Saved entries
------------------------------------------------------------
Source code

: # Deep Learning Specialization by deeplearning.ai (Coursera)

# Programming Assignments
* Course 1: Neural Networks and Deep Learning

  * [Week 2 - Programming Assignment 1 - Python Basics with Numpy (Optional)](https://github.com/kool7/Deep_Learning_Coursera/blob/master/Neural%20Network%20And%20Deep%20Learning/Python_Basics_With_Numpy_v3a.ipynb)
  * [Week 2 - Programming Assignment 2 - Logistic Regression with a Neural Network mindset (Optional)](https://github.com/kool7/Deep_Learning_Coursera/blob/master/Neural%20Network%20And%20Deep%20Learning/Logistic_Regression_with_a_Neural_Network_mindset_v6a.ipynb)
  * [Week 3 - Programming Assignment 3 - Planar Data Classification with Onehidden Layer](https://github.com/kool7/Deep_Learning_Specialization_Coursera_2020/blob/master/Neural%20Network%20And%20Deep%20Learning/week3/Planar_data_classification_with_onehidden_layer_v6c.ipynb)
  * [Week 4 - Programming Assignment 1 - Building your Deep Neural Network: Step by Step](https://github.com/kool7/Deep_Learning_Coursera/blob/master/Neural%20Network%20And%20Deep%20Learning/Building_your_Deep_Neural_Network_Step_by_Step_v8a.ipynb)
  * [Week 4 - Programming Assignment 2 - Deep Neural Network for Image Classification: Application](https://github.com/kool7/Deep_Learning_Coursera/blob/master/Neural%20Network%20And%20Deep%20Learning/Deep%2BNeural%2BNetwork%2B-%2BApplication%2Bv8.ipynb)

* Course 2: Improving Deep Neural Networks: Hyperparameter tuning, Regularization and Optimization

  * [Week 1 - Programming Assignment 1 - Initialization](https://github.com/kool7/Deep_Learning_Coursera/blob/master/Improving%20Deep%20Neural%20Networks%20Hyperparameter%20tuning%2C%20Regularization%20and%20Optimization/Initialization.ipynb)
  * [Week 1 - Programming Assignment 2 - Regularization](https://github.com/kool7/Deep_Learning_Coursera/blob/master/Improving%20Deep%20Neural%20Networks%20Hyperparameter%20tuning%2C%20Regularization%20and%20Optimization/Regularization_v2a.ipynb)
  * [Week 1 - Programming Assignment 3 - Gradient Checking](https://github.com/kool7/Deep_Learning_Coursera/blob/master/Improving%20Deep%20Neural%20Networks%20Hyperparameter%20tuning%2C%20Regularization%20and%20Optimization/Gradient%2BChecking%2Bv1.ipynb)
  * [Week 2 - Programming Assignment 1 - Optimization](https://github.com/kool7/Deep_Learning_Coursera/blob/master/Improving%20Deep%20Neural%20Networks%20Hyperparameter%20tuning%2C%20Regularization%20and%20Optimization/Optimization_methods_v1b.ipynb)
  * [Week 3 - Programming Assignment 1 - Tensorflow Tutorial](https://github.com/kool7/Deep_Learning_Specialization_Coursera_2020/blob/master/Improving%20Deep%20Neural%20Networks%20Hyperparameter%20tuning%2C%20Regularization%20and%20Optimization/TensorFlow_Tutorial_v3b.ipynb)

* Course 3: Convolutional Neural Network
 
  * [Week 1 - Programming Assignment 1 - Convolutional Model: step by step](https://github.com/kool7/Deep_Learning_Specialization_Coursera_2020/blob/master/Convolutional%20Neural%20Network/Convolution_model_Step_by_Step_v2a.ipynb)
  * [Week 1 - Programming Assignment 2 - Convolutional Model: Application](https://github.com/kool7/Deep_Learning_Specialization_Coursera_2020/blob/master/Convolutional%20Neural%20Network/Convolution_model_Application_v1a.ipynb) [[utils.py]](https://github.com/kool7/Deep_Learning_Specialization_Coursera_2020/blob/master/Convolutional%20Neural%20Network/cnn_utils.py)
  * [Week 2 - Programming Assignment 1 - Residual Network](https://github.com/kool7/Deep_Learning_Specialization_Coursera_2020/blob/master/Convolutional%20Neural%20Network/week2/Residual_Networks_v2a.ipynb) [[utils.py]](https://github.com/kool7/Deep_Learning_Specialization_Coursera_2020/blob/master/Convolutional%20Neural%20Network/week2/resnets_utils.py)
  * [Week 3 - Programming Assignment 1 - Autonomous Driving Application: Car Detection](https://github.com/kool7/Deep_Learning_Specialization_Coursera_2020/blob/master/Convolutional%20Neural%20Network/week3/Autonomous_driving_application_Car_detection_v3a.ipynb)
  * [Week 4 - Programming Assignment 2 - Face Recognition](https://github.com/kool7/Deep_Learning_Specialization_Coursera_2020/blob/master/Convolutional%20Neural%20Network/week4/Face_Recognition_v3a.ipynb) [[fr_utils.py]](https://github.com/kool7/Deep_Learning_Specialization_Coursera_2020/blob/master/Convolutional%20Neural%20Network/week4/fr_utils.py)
------------------------------------------------------------
▶ PROBLEM DETAILS: Count of lines that include "Classification" in the records above: write that value only.

▶ ANSWER FOR THE TASK: 2